Speaking of DXO PhotoLab, I want to also make mention of another feature of that program I've discovered. DXO includes a "Lens Sharpening" feature that really works wonders. In a similar manner to how Iridient X-Transformer improves and brings out more and sharper detail in Fujifilm RAW files, I've found the Lens Sharpener feature does pretty much the same for my Olympus files. It really can make a good lens look like an outstanding one and a good image file an excellent one in terms of sharpness and fine detail. It seems to be based upon an individual profile DXO creates for each of your lenses (the lens profiles automatically download when you edit an image using a lens you hadn't before used in the program) and uses each lens' particular characteristics to then be sharpened, both globally as well as bringing out small details.  I had no idea this feature existed and I'm surprised more isn't written about DXO's Photolab RAW converter and editing capabilities. It works well. Back to Lens Sharpening...

Using lenses wide open when they aren't their sharpest, I have engaged the Lens Sharpening feature and was able to bring out detail, not only in the center but also at the edges (where lenses don't render as well as in the center) that make the image as sharp as if I were using f/5.6 or so. Truly remarkable. I'm surprised I haven't read more about this feature. It works, but again, it takes a bit of time and experimentation to get it right. 


For both of these features, PRIME noise reduction and Lens Sharpening, you can easily overdo it which will result in funky artifacts in the details of your images. Sometimes less is better. If you want to bring out the best in your images, you need to take time to find out what applications are available and then experiment with them. Don't settle for only an Adobe product.

The other technique to reduce noise with stationary subjects is to make a number of images of the same subject, usually using high speed advance.  In other words, hold the camera still, push your shutter button to fire off about 6-10 shots very quickly.  When you then go to edit the images, you can load them into Photoshop as layers, automatically align them, then Photoshop can calculate the "mean."  What that does is eliminate any differences among the stacked images.  In a practical sense, that eliminates all of your noise as the noise pattern changes with each image.  This works superbly well.  See the image from the Terracotta Warriors exhibit I visited earlier this year I have posted here as an example.  You can read more about how to use this technique here.


From the "Terracotta Warriors" Exhibit in Richmond, Virginia earlier this year. The digital noise is very obtrusive
when viewing this image at 100% on a computer monitor.  The detail, directly below, shows the image with no
noise reduction added in Lightroom. (click to enlarge)
Olympus E-M1 Mark II, 12-40mm f/2.8 lens @ 15mm; 1/100th sec. @ f/4; ISO 6400
Detail of the above image showing the obtrusive noise. (click to enlarge)

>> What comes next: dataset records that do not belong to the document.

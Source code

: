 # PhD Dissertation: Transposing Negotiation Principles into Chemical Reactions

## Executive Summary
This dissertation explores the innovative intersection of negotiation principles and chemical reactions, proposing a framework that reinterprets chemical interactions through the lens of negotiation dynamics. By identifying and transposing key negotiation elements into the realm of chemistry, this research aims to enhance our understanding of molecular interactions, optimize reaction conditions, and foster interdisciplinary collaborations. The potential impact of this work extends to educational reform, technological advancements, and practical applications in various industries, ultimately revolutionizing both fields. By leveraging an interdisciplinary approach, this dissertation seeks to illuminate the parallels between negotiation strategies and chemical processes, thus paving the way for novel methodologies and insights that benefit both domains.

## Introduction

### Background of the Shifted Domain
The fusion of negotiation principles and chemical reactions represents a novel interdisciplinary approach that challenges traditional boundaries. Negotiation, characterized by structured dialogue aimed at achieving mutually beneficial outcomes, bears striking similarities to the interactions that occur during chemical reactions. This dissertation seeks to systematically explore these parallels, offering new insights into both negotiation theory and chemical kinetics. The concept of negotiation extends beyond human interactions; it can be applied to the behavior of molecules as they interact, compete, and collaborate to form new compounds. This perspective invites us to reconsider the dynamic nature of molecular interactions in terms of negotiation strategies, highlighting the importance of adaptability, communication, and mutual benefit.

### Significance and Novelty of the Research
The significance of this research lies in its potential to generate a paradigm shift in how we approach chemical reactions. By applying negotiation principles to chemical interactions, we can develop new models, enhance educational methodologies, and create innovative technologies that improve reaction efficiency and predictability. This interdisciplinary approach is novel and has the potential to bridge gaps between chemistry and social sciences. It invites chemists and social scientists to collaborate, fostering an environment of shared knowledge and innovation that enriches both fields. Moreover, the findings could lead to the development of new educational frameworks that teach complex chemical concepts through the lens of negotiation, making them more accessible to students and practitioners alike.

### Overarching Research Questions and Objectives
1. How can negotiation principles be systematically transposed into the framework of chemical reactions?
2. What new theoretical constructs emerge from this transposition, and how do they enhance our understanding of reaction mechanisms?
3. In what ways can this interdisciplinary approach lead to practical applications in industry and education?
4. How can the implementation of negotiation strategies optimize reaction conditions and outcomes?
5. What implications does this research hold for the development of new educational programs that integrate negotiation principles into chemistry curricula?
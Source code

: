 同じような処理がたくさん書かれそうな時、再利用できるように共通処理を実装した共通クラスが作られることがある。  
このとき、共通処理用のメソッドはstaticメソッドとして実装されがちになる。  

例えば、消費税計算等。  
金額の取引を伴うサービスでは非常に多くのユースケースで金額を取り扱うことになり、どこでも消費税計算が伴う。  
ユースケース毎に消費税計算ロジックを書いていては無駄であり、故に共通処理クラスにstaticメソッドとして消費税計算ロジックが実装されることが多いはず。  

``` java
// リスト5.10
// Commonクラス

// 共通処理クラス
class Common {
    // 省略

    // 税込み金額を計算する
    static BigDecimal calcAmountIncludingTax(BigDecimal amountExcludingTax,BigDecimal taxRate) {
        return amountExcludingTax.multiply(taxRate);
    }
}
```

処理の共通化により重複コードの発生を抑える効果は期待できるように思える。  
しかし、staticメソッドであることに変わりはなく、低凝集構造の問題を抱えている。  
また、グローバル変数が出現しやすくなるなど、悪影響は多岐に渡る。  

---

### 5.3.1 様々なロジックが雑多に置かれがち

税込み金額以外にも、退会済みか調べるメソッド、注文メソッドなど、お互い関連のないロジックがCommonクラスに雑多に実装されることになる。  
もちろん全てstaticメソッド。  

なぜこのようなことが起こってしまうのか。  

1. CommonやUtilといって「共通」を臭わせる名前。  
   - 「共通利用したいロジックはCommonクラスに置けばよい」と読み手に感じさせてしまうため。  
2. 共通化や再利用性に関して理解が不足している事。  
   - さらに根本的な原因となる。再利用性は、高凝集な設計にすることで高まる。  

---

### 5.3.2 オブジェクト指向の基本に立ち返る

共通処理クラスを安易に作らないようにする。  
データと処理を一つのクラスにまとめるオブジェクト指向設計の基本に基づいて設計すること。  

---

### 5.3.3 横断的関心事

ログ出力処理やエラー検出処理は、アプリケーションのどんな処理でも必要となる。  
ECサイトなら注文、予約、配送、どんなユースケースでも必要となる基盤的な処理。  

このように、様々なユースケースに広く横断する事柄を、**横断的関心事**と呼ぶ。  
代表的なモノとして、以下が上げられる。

Full image using the technique of making about 10 "rapid-fire" identical images, then using Photoshop and Layers
to stack the images and find the "mean."  The noise has all but disappeared.  

No noise reduction was applied to this image or the detail below. (click to enlarge)
Detail of the merged images.  No noise reduction has been applied. (click to enlarge)
The result is a noise free M4/3 image made at ISO 6400.
The second issue that concerns photographers about using M4/3 is the amount of dynamic range available.  It is well known that the smaller the sensor, the less dynamic range it can capture. Again we're talking about physics and electronics here. In general, full frame can capture almost 2 stops more dynamic range and APS-C can capture about 1 stop more. I draw this conclusion from what I've read and graphs I've studied. However, the situations I encounter where I need the extra dynamic range (14 stops) are few and far between. A viable workaround I have used successfully when encountering a potential image with very high contrast is to engage automatic bracketing in my E-M1 Mark II, which will fire off 3 images, 2 stops apart in about a quarter second. That can solve my needs, with the rare exception. When something is moving quickly and there will be movement recorded between shots but even that can be successfully negated with judicious editing in Photoshop. Needed extreme dynamic range is an issue about which I really don't worry, but I wanted to point it out. However, if you need 14 stops of dynamic range on a regular basis, again, M4/3 may not be the right format for you.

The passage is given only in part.